**Your assignment**
The answer must consist of every line below that holds the word "base".

Start of Material for this task

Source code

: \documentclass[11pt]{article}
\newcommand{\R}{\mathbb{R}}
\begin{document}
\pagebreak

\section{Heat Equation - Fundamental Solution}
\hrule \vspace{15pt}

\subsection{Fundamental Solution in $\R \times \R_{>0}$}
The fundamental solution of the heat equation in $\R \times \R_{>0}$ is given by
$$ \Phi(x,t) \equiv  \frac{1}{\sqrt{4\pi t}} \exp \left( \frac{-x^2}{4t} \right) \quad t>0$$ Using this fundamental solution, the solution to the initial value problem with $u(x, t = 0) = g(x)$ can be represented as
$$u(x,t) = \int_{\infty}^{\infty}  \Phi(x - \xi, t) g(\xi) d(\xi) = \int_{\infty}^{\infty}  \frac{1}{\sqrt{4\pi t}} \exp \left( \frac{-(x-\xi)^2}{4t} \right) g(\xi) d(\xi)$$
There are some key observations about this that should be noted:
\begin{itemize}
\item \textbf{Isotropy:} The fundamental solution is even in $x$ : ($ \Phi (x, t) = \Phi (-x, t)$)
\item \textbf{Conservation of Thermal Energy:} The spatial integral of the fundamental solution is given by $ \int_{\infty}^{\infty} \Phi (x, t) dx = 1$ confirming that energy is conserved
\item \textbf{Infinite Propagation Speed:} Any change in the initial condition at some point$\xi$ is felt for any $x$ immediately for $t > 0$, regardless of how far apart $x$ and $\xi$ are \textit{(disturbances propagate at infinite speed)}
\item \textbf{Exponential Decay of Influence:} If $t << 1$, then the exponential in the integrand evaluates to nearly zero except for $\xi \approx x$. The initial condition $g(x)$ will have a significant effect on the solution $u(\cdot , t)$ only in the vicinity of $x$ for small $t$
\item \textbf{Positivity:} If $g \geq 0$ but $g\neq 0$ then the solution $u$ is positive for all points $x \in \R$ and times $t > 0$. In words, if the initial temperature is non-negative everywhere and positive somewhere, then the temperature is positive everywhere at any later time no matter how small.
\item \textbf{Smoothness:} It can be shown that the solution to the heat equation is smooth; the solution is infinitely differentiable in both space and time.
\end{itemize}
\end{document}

End of Material for this task
Start of Material for this task

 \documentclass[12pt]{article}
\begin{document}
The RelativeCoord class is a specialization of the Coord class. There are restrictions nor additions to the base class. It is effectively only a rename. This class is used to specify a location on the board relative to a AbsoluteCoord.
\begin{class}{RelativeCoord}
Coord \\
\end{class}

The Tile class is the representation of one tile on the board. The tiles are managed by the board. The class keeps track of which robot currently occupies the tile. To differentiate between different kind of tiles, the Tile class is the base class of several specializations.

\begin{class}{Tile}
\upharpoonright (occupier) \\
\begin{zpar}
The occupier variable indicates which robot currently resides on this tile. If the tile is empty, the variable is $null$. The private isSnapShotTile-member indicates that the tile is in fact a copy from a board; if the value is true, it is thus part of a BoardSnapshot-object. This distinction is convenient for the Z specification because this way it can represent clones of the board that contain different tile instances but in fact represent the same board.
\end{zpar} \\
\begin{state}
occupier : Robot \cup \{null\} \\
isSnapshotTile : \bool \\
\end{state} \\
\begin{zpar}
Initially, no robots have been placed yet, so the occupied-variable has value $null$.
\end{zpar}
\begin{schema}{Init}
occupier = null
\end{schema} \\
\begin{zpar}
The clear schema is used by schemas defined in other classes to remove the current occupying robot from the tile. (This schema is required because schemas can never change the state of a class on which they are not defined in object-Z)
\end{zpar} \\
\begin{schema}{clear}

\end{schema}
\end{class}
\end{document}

End of Material for this task
Start of Material for this task

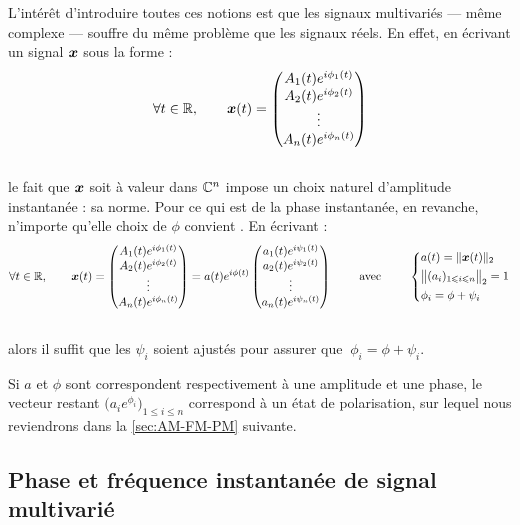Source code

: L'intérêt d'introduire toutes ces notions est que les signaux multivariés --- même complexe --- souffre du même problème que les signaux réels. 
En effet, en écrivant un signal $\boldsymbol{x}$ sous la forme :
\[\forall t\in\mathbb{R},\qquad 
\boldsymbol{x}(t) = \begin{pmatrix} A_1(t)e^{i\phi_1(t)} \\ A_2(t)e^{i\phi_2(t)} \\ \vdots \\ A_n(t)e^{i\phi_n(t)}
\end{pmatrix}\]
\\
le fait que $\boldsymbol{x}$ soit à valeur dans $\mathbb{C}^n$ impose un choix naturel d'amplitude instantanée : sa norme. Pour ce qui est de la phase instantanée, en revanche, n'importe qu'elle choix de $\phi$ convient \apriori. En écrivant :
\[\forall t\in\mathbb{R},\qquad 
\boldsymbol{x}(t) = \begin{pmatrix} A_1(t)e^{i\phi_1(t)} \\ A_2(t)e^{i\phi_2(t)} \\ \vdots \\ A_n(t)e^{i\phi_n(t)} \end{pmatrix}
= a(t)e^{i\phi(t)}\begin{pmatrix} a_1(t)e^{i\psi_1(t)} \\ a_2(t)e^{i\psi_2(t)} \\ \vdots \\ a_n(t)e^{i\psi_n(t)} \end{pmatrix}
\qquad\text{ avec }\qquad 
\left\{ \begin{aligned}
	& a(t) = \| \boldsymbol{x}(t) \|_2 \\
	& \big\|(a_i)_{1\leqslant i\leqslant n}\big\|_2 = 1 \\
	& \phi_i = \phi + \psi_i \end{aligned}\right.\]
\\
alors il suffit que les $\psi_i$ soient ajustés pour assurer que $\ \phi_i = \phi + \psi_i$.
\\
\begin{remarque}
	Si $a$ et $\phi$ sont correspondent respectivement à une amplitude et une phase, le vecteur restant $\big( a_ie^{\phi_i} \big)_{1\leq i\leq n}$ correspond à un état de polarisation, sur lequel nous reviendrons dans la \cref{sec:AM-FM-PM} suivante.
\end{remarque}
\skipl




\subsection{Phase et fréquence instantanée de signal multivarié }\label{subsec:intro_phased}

End of Material for this task

**Task answer**
The RelativeCoord class is a specialization of the Coord class. There are restrictions nor additions to the base class. It is effectively only a rename. This class is used to specify a location on the board relative to a AbsoluteCoord.
The Tile class is the representation of one tile on the board. The tiles are managed by the board. The class keeps track of which robot currently occupies the tile. To differentiate between different kind of tiles, the Tile class is the base class of several specializations.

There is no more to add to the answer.